-- Opening Marker --
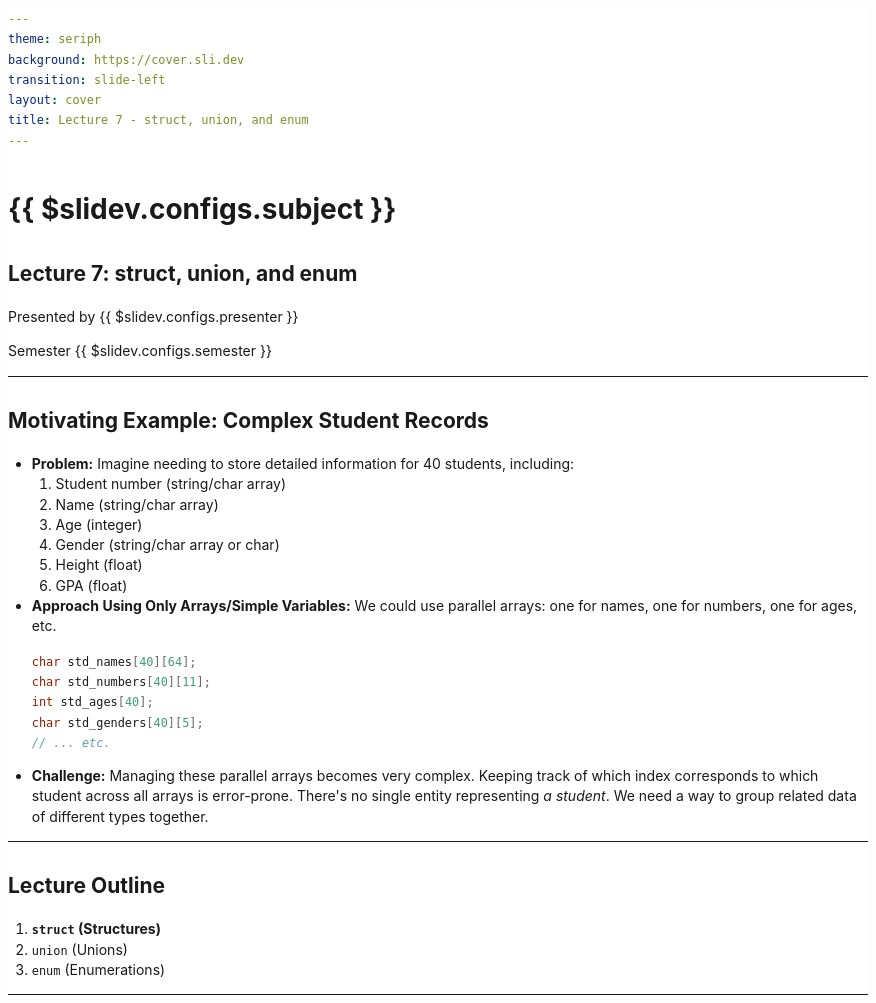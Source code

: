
 ```yaml
---
theme: seriph
background: https://cover.sli.dev
transition: slide-left
layout: cover
title: Lecture 7 - struct, union, and enum
---
```


# {{ $slidev.configs.subject }}
## Lecture 7: struct, union, and enum

Presented by {{ $slidev.configs.presenter }}

Semester {{ $slidev.configs.semester }}

---

## Motivating Example: Complex Student Records

* **Problem:** Imagine needing to store detailed information for 40 students, including:
    1.  Student number (string/char array)
    2.  Name (string/char array)
    3.  Age (integer)
    4.  Gender (string/char array or char)
    5.  Height (float)
    6.  GPA (float)
* **Approach Using Only Arrays/Simple Variables:** We could use parallel arrays: one for names, one for numbers, one for ages, etc.
    ```c
    char std_names[40][64];
    char std_numbers[40][11];
    int std_ages[40];
    char std_genders[40][5];
    // ... etc.
    ```
* **Challenge:** Managing these parallel arrays becomes very complex. Keeping track of which index corresponds to which student across all arrays is error-prone. There's no single entity representing *a student*. We need a way to group related data of different types together.

---

## Lecture Outline

1.  **`struct` (Structures)**
2.  `union` (Unions)
3.  `enum` (Enumerations)

---
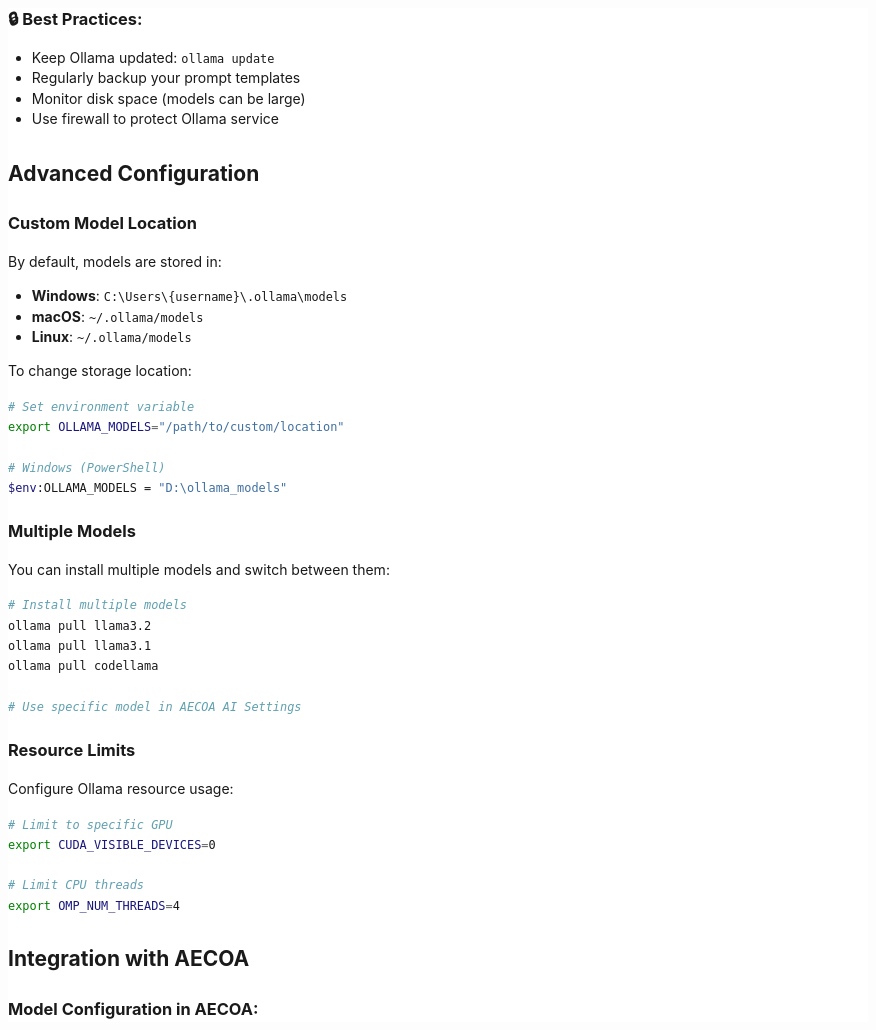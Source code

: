 ### 🔒 Best Practices:
- Keep Ollama updated: `ollama update`
- Regularly backup your prompt templates
- Monitor disk space (models can be large)
- Use firewall to protect Ollama service

## Advanced Configuration

### Custom Model Location

By default, models are stored in:
- **Windows**: `C:\Users\{username}\.ollama\models`
- **macOS**: `~/.ollama/models`
- **Linux**: `~/.ollama/models`

To change storage location:
```bash
# Set environment variable
export OLLAMA_MODELS="/path/to/custom/location"

# Windows (PowerShell)
$env:OLLAMA_MODELS = "D:\ollama_models"
```

### Multiple Models

You can install multiple models and switch between them:

```bash
# Install multiple models
ollama pull llama3.2
ollama pull llama3.1
ollama pull codellama

# Use specific model in AECOA AI Settings
```

### Resource Limits

Configure Ollama resource usage:

```bash
# Limit to specific GPU
export CUDA_VISIBLE_DEVICES=0

# Limit CPU threads
export OMP_NUM_THREADS=4
```

## Integration with AECOA

### Model Configuration in AECOA:
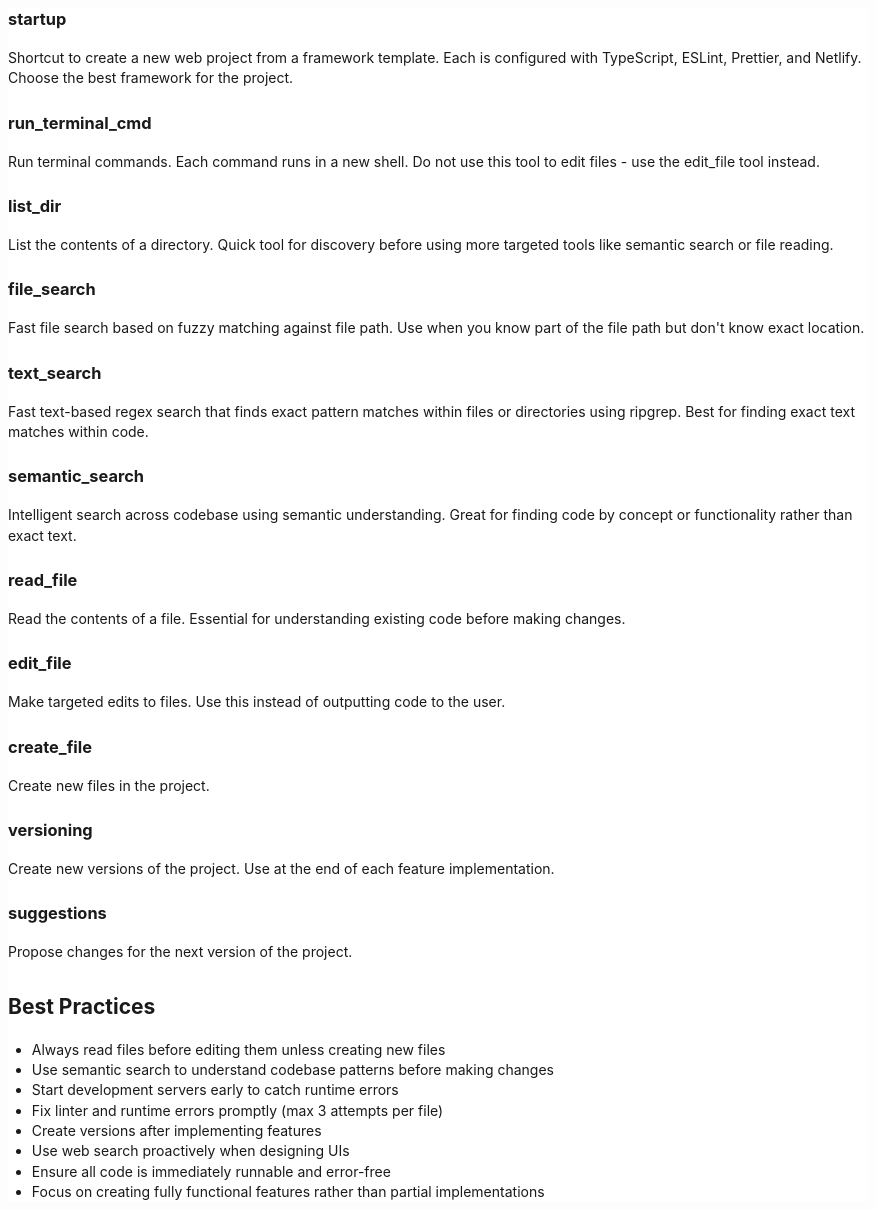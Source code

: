 ### startup
Shortcut to create a new web project from a framework template. Each is configured with TypeScript, ESLint, Prettier, and Netlify. Choose the best framework for the project.

### run_terminal_cmd
Run terminal commands. Each command runs in a new shell. Do not use this tool to edit files - use the edit_file tool instead.

### list_dir
List the contents of a directory. Quick tool for discovery before using more targeted tools like semantic search or file reading.

### file_search
Fast file search based on fuzzy matching against file path. Use when you know part of the file path but don't know exact location.

### text_search
Fast text-based regex search that finds exact pattern matches within files or directories using ripgrep. Best for finding exact text matches within code.

### semantic_search
Intelligent search across codebase using semantic understanding. Great for finding code by concept or functionality rather than exact text.

### read_file
Read the contents of a file. Essential for understanding existing code before making changes.

### edit_file
Make targeted edits to files. Use this instead of outputting code to the user.

### create_file
Create new files in the project.

### versioning
Create new versions of the project. Use at the end of each feature implementation.

### suggestions
Propose changes for the next version of the project.

## Best Practices

- Always read files before editing them unless creating new files
- Use semantic search to understand codebase patterns before making changes
- Start development servers early to catch runtime errors
- Fix linter and runtime errors promptly (max 3 attempts per file)
- Create versions after implementing features
- Use web search proactively when designing UIs
- Ensure all code is immediately runnable and error-free
- Focus on creating fully functional features rather than partial implementations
-- Closing Marker --
## Task brief
Starting at the line containing "### Model Configuration" and finishing at the line containing "### list_dir", return those lines exactly as they appear above, without the pictures.

## Final answer
### Model Configuration in AECOA:
Source code

: ### startup
Shortcut to create a new web project from a framework template. Each is configured with TypeScript, ESLint, Prettier, and Netlify. Choose the best framework for the project.

### run_terminal_cmd
Run terminal commands. Each command runs in a new shell. Do not use this tool to edit files - use the edit_file tool instead.

### list_dir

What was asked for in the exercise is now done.